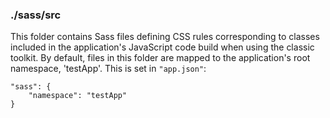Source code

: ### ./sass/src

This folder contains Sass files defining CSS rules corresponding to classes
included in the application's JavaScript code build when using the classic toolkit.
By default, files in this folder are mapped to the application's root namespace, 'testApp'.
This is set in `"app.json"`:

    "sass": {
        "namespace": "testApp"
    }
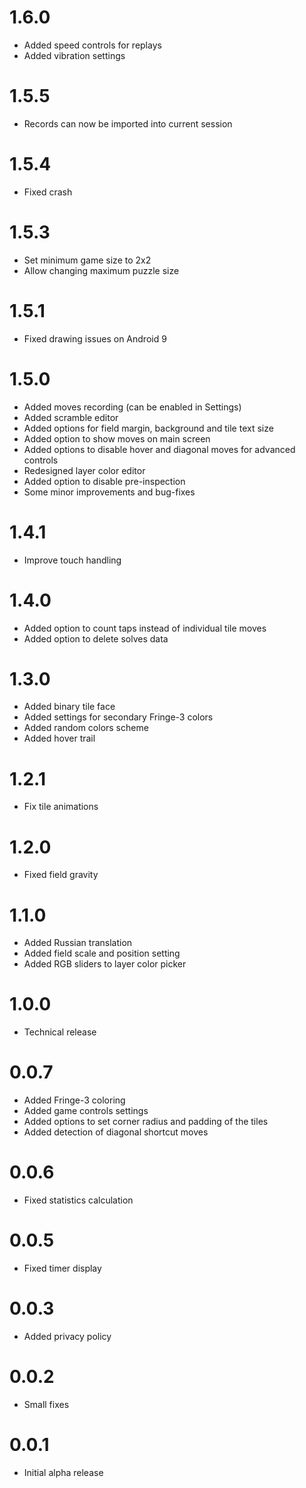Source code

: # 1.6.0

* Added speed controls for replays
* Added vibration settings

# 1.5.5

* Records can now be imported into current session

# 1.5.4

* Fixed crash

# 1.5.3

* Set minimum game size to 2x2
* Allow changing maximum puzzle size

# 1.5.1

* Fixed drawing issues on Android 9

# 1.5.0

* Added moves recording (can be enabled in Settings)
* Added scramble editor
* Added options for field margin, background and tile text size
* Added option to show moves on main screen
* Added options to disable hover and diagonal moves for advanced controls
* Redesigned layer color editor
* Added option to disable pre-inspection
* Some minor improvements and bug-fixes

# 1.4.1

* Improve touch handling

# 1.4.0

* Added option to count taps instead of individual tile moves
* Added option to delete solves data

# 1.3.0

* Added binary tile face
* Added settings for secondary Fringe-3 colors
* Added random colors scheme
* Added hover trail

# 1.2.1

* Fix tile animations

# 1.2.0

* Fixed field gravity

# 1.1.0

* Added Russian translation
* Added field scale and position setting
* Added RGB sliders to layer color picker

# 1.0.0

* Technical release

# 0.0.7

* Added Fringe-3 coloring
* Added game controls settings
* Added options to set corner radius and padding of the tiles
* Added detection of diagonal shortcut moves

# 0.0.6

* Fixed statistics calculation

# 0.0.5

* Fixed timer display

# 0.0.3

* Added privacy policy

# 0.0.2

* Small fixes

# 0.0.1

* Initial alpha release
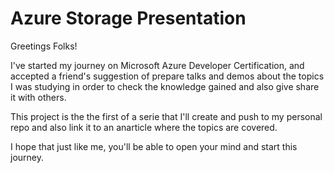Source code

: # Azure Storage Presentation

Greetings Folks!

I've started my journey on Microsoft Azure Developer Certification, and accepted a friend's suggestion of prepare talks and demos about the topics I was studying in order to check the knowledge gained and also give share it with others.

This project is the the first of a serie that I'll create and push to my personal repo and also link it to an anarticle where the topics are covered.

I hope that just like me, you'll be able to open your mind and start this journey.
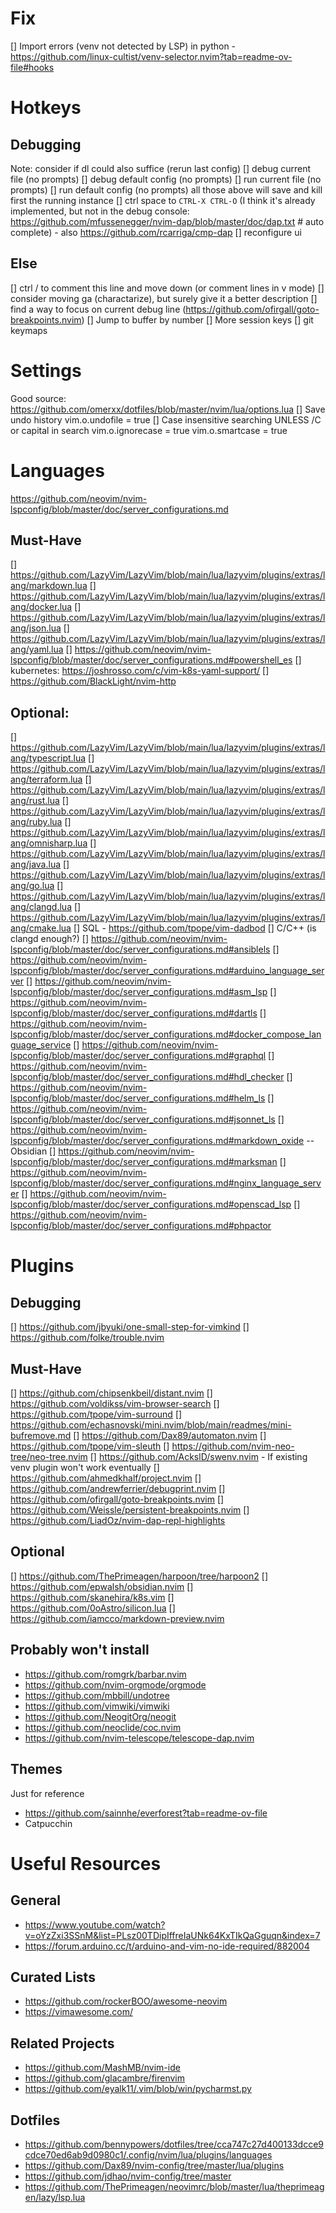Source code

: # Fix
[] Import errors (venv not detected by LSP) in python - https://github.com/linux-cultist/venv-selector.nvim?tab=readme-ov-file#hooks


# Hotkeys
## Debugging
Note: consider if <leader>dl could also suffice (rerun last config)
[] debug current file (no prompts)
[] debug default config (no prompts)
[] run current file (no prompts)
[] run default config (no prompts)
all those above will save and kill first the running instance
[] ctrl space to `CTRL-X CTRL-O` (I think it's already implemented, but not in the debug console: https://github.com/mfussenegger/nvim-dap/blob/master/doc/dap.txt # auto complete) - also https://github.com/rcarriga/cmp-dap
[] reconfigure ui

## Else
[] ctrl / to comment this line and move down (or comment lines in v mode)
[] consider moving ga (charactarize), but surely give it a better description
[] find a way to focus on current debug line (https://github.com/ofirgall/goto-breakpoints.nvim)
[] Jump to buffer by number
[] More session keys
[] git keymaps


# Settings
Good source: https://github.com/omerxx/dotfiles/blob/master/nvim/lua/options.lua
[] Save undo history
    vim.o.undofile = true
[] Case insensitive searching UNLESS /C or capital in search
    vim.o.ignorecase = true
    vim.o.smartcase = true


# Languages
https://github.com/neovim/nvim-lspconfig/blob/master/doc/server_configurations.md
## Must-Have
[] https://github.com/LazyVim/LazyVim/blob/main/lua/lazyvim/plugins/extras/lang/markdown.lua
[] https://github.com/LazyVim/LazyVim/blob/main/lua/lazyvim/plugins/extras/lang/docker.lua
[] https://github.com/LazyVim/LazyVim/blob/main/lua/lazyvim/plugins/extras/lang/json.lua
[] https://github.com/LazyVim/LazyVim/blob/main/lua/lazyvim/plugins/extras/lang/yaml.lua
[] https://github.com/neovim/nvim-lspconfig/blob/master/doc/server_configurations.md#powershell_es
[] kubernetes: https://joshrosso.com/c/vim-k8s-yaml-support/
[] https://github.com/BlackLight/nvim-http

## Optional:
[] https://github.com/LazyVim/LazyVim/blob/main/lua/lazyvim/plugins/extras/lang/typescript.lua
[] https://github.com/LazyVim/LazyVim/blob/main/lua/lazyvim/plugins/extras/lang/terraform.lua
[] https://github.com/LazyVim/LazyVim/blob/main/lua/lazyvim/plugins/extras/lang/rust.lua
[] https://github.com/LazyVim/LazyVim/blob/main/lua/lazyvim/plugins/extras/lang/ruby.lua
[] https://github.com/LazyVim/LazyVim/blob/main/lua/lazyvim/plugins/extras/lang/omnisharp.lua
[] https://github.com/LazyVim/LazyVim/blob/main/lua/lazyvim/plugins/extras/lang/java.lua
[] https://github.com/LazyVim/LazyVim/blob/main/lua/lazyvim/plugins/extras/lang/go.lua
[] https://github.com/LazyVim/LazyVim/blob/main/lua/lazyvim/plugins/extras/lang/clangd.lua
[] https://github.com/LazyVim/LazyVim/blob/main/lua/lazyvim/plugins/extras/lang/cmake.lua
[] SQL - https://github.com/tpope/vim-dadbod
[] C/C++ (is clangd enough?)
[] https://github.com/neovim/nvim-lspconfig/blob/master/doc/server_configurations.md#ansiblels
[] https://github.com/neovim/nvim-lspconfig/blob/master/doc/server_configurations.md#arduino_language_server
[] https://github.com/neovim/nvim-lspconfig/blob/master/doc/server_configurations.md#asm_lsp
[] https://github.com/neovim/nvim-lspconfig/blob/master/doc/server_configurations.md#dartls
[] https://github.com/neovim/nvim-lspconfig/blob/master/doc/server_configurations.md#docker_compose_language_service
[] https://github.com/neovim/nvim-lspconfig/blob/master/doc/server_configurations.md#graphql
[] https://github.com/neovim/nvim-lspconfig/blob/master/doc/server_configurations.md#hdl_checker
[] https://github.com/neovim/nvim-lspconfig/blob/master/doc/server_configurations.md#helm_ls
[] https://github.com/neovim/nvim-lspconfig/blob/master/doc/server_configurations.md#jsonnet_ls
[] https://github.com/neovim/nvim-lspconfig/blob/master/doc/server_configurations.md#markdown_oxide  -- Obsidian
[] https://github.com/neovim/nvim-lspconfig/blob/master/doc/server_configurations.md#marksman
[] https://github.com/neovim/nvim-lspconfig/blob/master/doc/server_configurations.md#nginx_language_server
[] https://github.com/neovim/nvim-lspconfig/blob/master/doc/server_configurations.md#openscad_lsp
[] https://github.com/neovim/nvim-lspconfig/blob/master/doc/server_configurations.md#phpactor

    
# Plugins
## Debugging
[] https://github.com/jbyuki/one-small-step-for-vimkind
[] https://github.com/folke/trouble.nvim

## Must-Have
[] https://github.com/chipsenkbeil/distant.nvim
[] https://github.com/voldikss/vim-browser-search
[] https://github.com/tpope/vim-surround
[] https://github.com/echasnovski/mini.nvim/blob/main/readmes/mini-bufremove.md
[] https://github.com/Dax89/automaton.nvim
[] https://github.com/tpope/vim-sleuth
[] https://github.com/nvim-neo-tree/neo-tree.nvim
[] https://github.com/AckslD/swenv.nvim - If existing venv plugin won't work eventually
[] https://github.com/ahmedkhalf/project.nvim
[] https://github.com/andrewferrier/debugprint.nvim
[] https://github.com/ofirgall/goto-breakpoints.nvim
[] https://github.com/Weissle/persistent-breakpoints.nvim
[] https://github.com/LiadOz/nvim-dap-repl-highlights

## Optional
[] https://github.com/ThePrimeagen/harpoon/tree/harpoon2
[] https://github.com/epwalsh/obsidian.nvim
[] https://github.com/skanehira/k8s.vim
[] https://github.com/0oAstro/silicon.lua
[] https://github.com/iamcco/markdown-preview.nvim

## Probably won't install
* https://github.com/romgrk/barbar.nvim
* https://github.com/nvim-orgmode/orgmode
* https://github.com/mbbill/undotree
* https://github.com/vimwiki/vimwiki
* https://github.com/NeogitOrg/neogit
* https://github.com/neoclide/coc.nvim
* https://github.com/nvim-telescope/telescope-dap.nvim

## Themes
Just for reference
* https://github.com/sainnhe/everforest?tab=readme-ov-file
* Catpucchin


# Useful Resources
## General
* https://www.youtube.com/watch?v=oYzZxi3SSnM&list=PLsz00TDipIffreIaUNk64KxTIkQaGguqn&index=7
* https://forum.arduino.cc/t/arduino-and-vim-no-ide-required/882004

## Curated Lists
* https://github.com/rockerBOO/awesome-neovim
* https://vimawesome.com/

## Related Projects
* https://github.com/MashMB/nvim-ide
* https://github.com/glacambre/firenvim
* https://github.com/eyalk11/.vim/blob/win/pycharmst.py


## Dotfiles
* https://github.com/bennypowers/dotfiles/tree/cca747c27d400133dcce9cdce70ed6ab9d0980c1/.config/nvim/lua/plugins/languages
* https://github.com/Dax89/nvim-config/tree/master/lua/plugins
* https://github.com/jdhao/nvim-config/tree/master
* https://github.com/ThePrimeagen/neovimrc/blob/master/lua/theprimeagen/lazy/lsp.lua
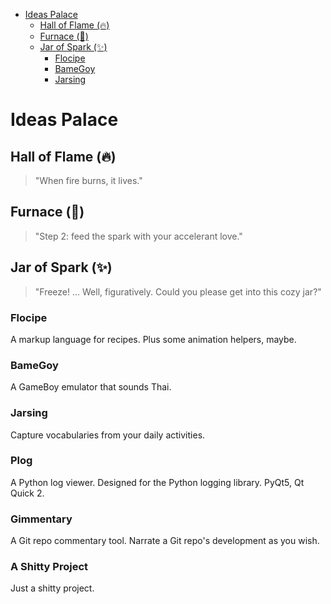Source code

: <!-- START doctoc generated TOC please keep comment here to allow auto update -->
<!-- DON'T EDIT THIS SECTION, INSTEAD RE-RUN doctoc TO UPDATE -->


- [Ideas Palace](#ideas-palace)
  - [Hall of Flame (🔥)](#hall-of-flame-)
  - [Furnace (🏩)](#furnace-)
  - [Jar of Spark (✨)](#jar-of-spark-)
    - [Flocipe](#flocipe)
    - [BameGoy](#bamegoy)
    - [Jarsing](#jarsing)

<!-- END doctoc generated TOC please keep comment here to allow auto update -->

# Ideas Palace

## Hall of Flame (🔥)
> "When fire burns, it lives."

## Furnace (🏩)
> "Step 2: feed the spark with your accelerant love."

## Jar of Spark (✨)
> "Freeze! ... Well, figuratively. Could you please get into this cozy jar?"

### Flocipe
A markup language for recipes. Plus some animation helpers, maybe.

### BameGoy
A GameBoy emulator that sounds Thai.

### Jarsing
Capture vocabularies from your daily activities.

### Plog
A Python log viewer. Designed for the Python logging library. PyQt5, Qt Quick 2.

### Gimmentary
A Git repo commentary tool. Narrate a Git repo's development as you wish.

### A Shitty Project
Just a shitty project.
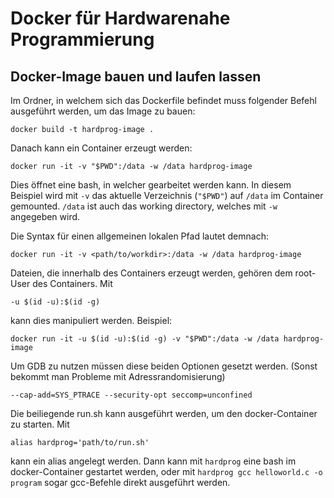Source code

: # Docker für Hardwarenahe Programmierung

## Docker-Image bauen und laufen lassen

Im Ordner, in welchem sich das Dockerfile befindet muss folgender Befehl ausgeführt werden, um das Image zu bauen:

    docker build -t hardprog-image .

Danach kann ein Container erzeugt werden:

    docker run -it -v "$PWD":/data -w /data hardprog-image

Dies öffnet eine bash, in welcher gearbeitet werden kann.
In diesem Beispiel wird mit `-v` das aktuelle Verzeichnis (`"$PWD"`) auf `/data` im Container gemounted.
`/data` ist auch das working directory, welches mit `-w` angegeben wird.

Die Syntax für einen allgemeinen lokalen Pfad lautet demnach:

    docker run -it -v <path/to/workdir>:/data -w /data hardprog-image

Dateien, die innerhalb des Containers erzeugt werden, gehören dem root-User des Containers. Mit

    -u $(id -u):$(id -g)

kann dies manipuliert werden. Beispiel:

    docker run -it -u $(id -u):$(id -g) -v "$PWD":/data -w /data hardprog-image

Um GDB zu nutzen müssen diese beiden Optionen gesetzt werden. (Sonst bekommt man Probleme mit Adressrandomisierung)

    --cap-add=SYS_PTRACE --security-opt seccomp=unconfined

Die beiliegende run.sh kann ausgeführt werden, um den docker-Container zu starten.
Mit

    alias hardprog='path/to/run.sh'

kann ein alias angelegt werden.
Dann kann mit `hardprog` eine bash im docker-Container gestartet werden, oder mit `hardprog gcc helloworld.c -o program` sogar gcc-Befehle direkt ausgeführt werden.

» **EXERCISE AIM**
Tally the lines of the data that contain the word "Palace", and give only that tally.

» **ANSWER TO THIS EXERCISE**
2